The parts are now safely in my shop and will probably be packed away while I try and make some real progress on the Wasp (focus, focus, focus!!!!)

Here is a picture of what I received (9 head sets + 1 spare head set for setup / making a single cylinder something or other..)

Mike


----------



## CMS (Nov 16, 2011)

One of these days, one of these days, POW!!! I'm going to make a radial engine. Good luck on your build.


----------



## agmachado (Nov 19, 2011)

Yes!!!

I will be here watching your progress!!!

th_wwp

Cheers,

Alexandre


----------



## Swede (Nov 26, 2011)

Mike, I've had a set of these castings socked away for a few years now, trying to get the gumption to proceed. They are beautiful castings, and I've often thought if a person wanted to, it'd be a simple matter to make a 5 cylinder, a one cylinder, or maybe a V-twin, from these.
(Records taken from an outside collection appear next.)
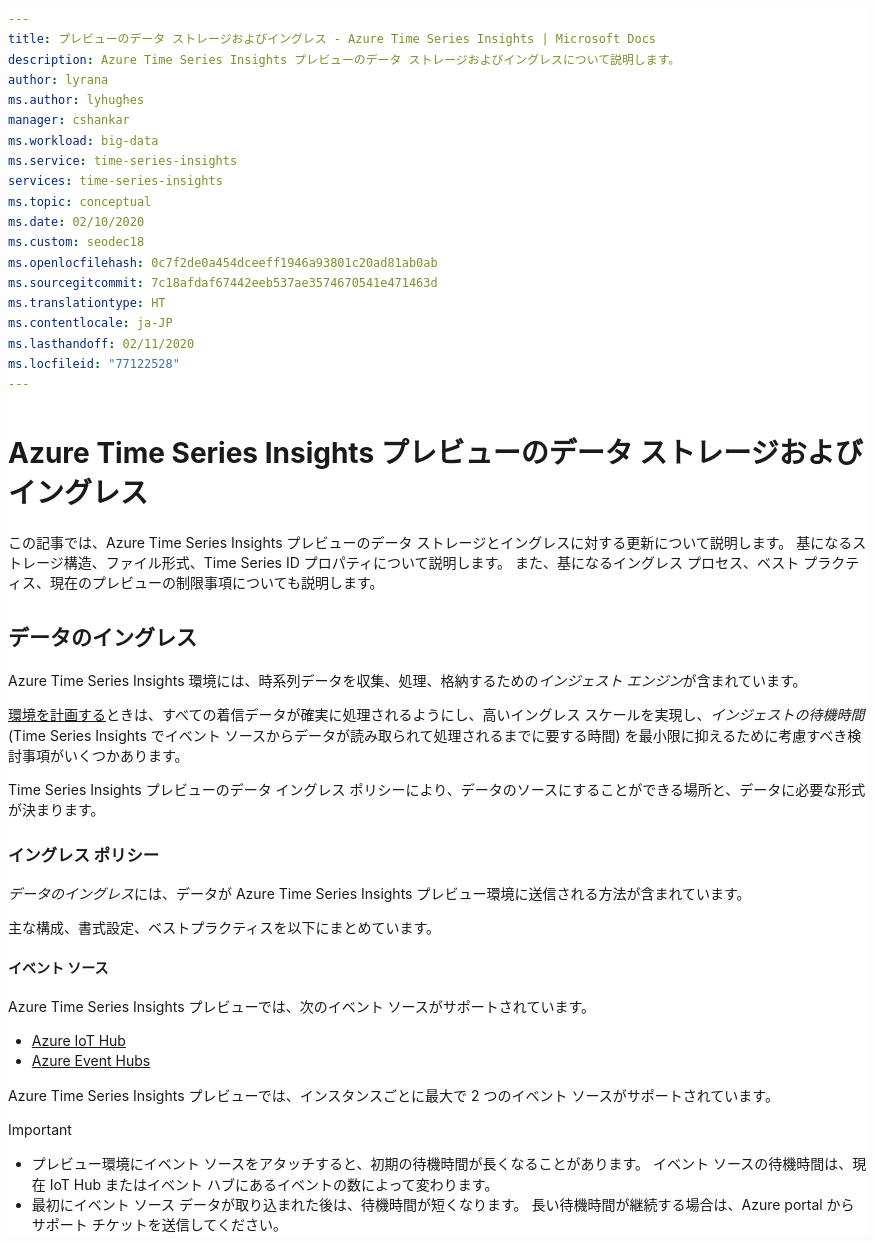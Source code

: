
 ```yaml
---
title: プレビューのデータ ストレージおよびイングレス - Azure Time Series Insights | Microsoft Docs
description: Azure Time Series Insights プレビューのデータ ストレージおよびイングレスについて説明します。
author: lyrana
ms.author: lyhughes
manager: cshankar
ms.workload: big-data
ms.service: time-series-insights
services: time-series-insights
ms.topic: conceptual
ms.date: 02/10/2020
ms.custom: seodec18
ms.openlocfilehash: 0c7f2de0a454dceeff1946a93801c20ad81ab0ab
ms.sourcegitcommit: 7c18afdaf67442eeb537ae3574670541e471463d
ms.translationtype: HT
ms.contentlocale: ja-JP
ms.lasthandoff: 02/11/2020
ms.locfileid: "77122528"
---
```

# <a name="data-storage-and-ingress-in-azure-time-series-insights-preview"></a>Azure Time Series Insights プレビューのデータ ストレージおよびイングレス

この記事では、Azure Time Series Insights プレビューのデータ ストレージとイングレスに対する更新について説明します。 基になるストレージ構造、ファイル形式、Time Series ID プロパティについて説明します。 また、基になるイングレス プロセス、ベスト プラクティス、現在のプレビューの制限事項についても説明します。

## <a name="data-ingress"></a>データのイングレス

Azure Time Series Insights 環境には、時系列データを収集、処理、格納するための*インジェスト エンジン*が含まれています。 

[環境を計画する](time-series-insights-update-plan.md)ときは、すべての着信データが確実に処理されるようにし、高いイングレス スケールを実現し、*インジェストの待機時間* (Time Series Insights でイベント ソースからデータが読み取られて処理されるまでに要する時間) を最小限に抑えるために考慮すべき検討事項がいくつかあります。

Time Series Insights プレビューのデータ イングレス ポリシーにより、データのソースにすることができる場所と、データに必要な形式が決まります。

### <a name="ingress-policies"></a>イングレス ポリシー

*データのイングレス*には、データが Azure Time Series Insights プレビュー環境に送信される方法が含まれています。 

主な構成、書式設定、ベストプラクティスを以下にまとめています。

#### <a name="event-sources"></a>イベント ソース

Azure Time Series Insights プレビューでは、次のイベント ソースがサポートされています。

- [Azure IoT Hub](../iot-hub/about-iot-hub.md)
- [Azure Event Hubs](../event-hubs/event-hubs-about.md)

Azure Time Series Insights プレビューでは、インスタンスごとに最大で 2 つのイベント ソースがサポートされています。

> [!IMPORTANT] 
> * プレビュー環境にイベント ソースをアタッチすると、初期の待機時間が長くなることがあります。 
> イベント ソースの待機時間は、現在 IoT Hub またはイベント ハブにあるイベントの数によって変わります。
> * 最初にイベント ソース データが取り込まれた後は、待機時間が短くなります。 長い待機時間が継続する場合は、Azure portal からサポート チケットを送信してください。
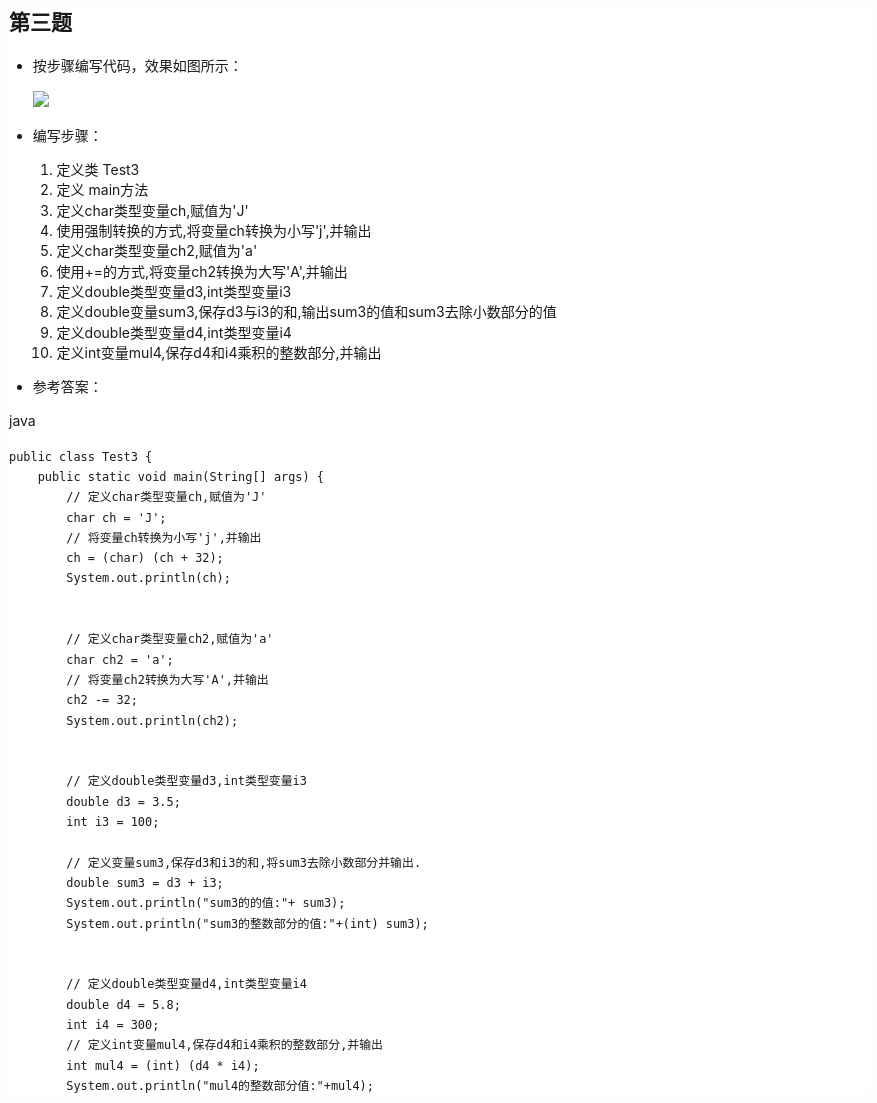 
## 第三题

- 按步骤编写代码，效果如图所示：

  ![](img\\3.jpg)

- 编写步骤：

  1. 定义类 Test3
  2. 定义 main方法
  3. 定义char类型变量ch,赋值为'J'
  4. 使用强制转换的方式,将变量ch转换为小写'j',并输出
  5. 定义char类型变量ch2,赋值为'a'
  6. 使用+=的方式,将变量ch2转换为大写'A',并输出
  7. 定义double类型变量d3,int类型变量i3
  8. 定义double变量sum3,保存d3与i3的和,输出sum3的值和sum3去除小数部分的值
  9. 定义double类型变量d4,int类型变量i4
  10. 定义int变量mul4,保存d4和i4乘积的整数部分,并输出

- 参考答案：

java
	
	public class Test3 {
	    public static void main(String[] args) {
	        // 定义char类型变量ch,赋值为'J'
	        char ch = 'J';
	        // 将变量ch转换为小写'j',并输出
	        ch = (char) (ch + 32);
	        System.out.println(ch);
	
	
	        // 定义char类型变量ch2,赋值为'a'
	        char ch2 = 'a';
	        // 将变量ch2转换为大写'A',并输出
	        ch2 -= 32;
	        System.out.println(ch2);
	
	
	        // 定义double类型变量d3,int类型变量i3
	        double d3 = 3.5;
	        int i3 = 100;
	
	        // 定义变量sum3,保存d3和i3的和,将sum3去除小数部分并输出.
	        double sum3 = d3 + i3;
	        System.out.println("sum3的的值:"+ sum3);
	        System.out.println("sum3的整数部分的值:"+(int) sum3);
	
	
	        // 定义double类型变量d4,int类型变量i4
	        double d4 = 5.8;
	        int i4 = 300;
	        // 定义int变量mul4,保存d4和i4乘积的整数部分,并输出
	        int mul4 = (int) (d4 * i4);
	        System.out.println("mul4的整数部分值:"+mul4);
	
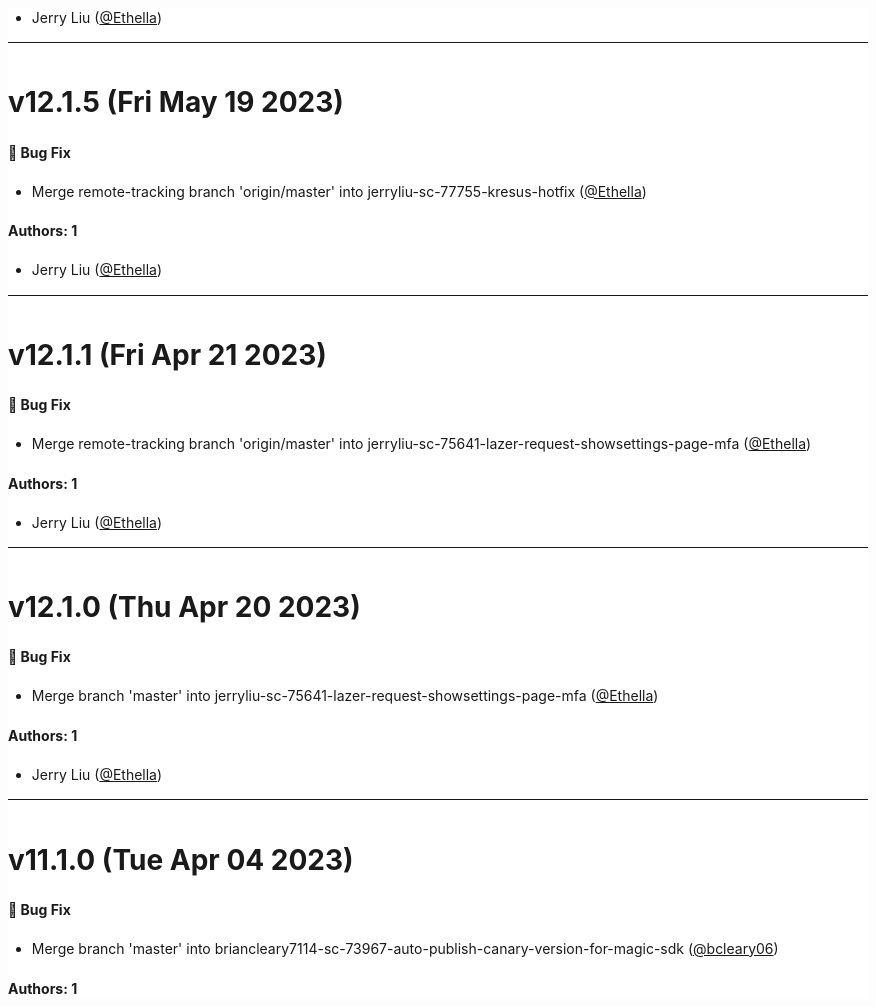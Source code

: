 - Jerry Liu ([@Ethella](https://github.com/Ethella))

---

# v12.1.5 (Fri May 19 2023)

#### 🐛 Bug Fix

- Merge remote-tracking branch 'origin/master' into jerryliu-sc-77755-kresus-hotfix ([@Ethella](https://github.com/Ethella))

#### Authors: 1

- Jerry Liu ([@Ethella](https://github.com/Ethella))

---

# v12.1.1 (Fri Apr 21 2023)

#### 🐛 Bug Fix

- Merge remote-tracking branch 'origin/master' into jerryliu-sc-75641-lazer-request-showsettings-page-mfa ([@Ethella](https://github.com/Ethella))

#### Authors: 1

- Jerry Liu ([@Ethella](https://github.com/Ethella))

---

# v12.1.0 (Thu Apr 20 2023)

#### 🐛 Bug Fix

- Merge branch 'master' into jerryliu-sc-75641-lazer-request-showsettings-page-mfa ([@Ethella](https://github.com/Ethella))

#### Authors: 1

- Jerry Liu ([@Ethella](https://github.com/Ethella))

---

# v11.1.0 (Tue Apr 04 2023)

#### 🐛 Bug Fix

- Merge branch 'master' into briancleary7114-sc-73967-auto-publish-canary-version-for-magic-sdk ([@bcleary06](https://github.com/bcleary06))

#### Authors: 1
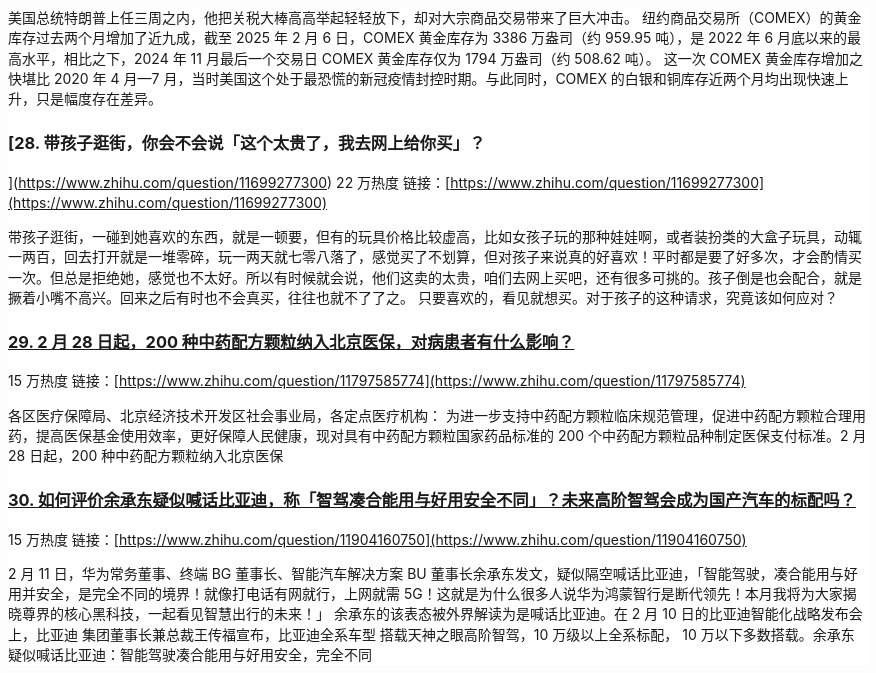美国总统特朗普上任三周之内，他把关税大棒高高举起轻轻放下，却对大宗商品交易带来了巨大冲击。 纽约商品交易所（COMEX）的黄金库存过去两个月增加了近九成，截至 2025 年 2 月 6 日，COMEX 黄金库存为 3386 万盎司（约 959.95 吨），是 2022 年 6 月底以来的最高水平，相比之下，2024 年 11 月最后一个交易日 COMEX 黄金库存仅为 1794 万盎司（约 508.62 吨）。 这一次 COMEX 黄金库存增加之快堪比 2020 年 4 月—7 月，当时美国这个处于最恐慌的新冠疫情封控时期。与此同时，COMEX 的白银和铜库存近两个月均出现快速上升，只是幅度存在差异。

### [28. 带孩子逛街，你会不会说「这个太贵了，我去网上给你买」？
](https://www.zhihu.com/question/11699277300)
22 万热度 链接：[https://www.zhihu.com/question/11699277300](https://www.zhihu.com/question/11699277300)

带孩子逛街，一碰到她喜欢的东西，就是一顿要，但有的玩具价格比较虚高，比如女孩子玩的那种娃娃啊，或者装扮类的大盒子玩具，动辄一两百，回去打开就是一堆零碎，玩一两天就七零八落了，感觉买了不划算，但对孩子来说真的好喜欢！平时都是要了好多次，才会酌情买一次。但总是拒绝她，感觉也不太好。所以有时候就会说，他们这卖的太贵，咱们去网上买吧，还有很多可挑的。孩子倒是也会配合，就是撅着小嘴不高兴。回来之后有时也不会真买，往往也就不了了之。 只要喜欢的，看见就想买。对于孩子的这种请求，究竟该如何应对？

### [29. 2 月 28 日起，200 种中药配方颗粒纳入北京医保，对病患者有什么影响？](https://www.zhihu.com/question/11797585774)
15 万热度 链接：[https://www.zhihu.com/question/11797585774](https://www.zhihu.com/question/11797585774)

各区医疗保障局、北京经济技术开发区社会事业局，各定点医疗机构： 为进一步支持中药配方颗粒临床规范管理，促进中药配方颗粒合理用药，提高医保基金使用效率，更好保障人民健康，现对具有中药配方颗粒国家药品标准的 200 个中药配方颗粒品种制定医保支付标准。2 月 28 日起，200 种中药配方颗粒纳入北京医保

### [30. 如何评价余承东疑似喊话比亚迪，称「智驾凑合能用与好用安全不同」？未来高阶智驾会成为国产汽车的标配吗？](https://www.zhihu.com/question/11904160750)
15 万热度 链接：[https://www.zhihu.com/question/11904160750](https://www.zhihu.com/question/11904160750)

2 月 11 日，华为常务董事、终端 BG 董事长、智能汽车解决方案 BU 董事长余承东发文，疑似隔空喊话比亚迪，「智能驾驶，凑合能用与好用并安全，是完全不同的境界！就像打电话有网就行，上网就需 5G！这就是为什么很多人说华为鸿蒙智行是断代领先！本月我将为大家揭晓尊界的核心黑科技，一起看见智慧出行的未来！」 余承东的该表态被外界解读为是喊话比亚迪。在 2 月 10 日的比亚迪智能化战略发布会上，比亚迪 集团董事长兼总裁王传福宣布，比亚迪全系车型 搭载天神之眼高阶智驾，10 万级以上全系标配， 10 万以下多数搭载。余承东疑似喊话比亚迪：智能驾驶凑合能用与好用安全，完全不同

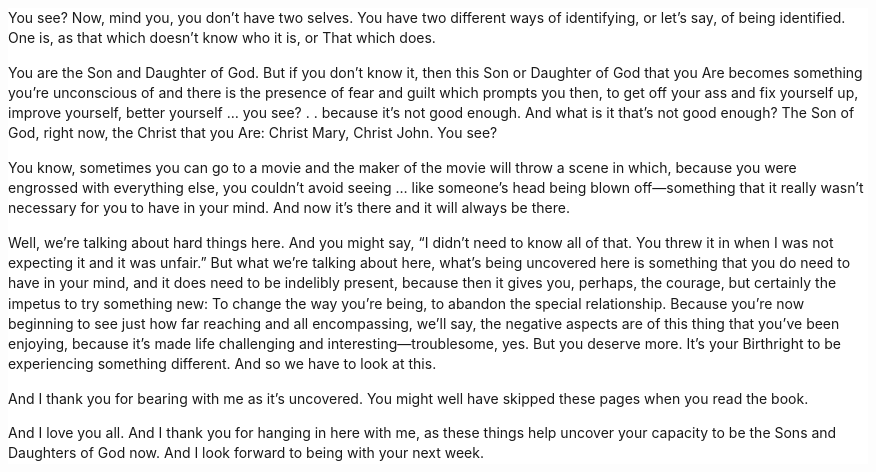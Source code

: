 You see? Now, mind you, you don&rsquo;t have two selves. You have two
different ways of identifying, or let&rsquo;s say, of being identified.
One is, as that which doesn&rsquo;t know who it is, or That which does.

You are the Son and Daughter of God. But if you don&rsquo;t know it,
then this Son or Daughter of God that you Are becomes something
you&rsquo;re unconscious of and there is the presence of fear and guilt
which prompts you then, to get off your ass and fix yourself up, improve
yourself, better yourself &hellip; you see? . . because it&rsquo;s not
good enough. And what is it that&rsquo;s not good enough? The Son of
God, right now, the Christ that you Are: Christ Mary, Christ John. You
see?

You know, sometimes you can go to a movie and the maker of the movie
will throw a scene in which, because you were engrossed with everything
else, you couldn&rsquo;t avoid seeing &hellip; like someone&rsquo;s head
being blown off&mdash;something that it really wasn&rsquo;t necessary
for you to have in your mind. And now it&rsquo;s there and it will
always be there.

Well, we&rsquo;re talking about hard things here. And you might say,
&ldquo;I didn&rsquo;t need to know all of that. You threw it in when I
was not expecting it and it was unfair.&rdquo; But what we&rsquo;re
talking about here, what&rsquo;s being uncovered here is something that
you do need to have in your mind, and it does need to be indelibly
present, because then it gives you, perhaps, the courage, but certainly
the impetus to try something new: To change the way you&rsquo;re being,
to abandon the special relationship. Because you&rsquo;re now beginning
to see just how far reaching and all encompassing, we&rsquo;ll say, the
negative aspects are of this thing that you&rsquo;ve been enjoying,
because it&rsquo;s made life challenging and
interesting&mdash;troublesome, yes. But you deserve more. It&rsquo;s
your Birthright to be experiencing something different. And so we have
to look at this.

And I thank you for bearing with me as it&rsquo;s uncovered. You might
well have skipped these pages when you read the book.

And I love you all. And I thank you for hanging in here with me, as
these things help uncover your capacity to be the Sons and Daughters of
God now. And I look forward to being with your next week.

[^1]: T16.5 Specialness and Guilt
In other words, castings for complex radials can be used in the creation of unique, simpler IC engines.

I'll be looking forward to your progress.


----------



## Cetoln (Dec 2, 2011)

Could you post the details on where to get this kit? The castings look great.


----------



## 2manyhobbies (Dec 4, 2011)

What castings are in the set? Sure is nice to have and extra set of head castings to setup on... just in case


----------



## ninefinger (Dec 4, 2011)

There are 9 sets plus one spare set.

9 for the actual build plus one for setup.

The casting set includes a head, a left and right rocker box and 2 rocker covers.  There is also a gear set available - 10 gears total but I figure I can cut gears when I eventually get around to building this one. Apparently there used to be more castings available. If you click on the photo of the engine in the website I list below it pops up a series of photos - some of them show the previously available castings, though most look as though they can be cnc'd easily enough.

The drawings are a free download from the site as well.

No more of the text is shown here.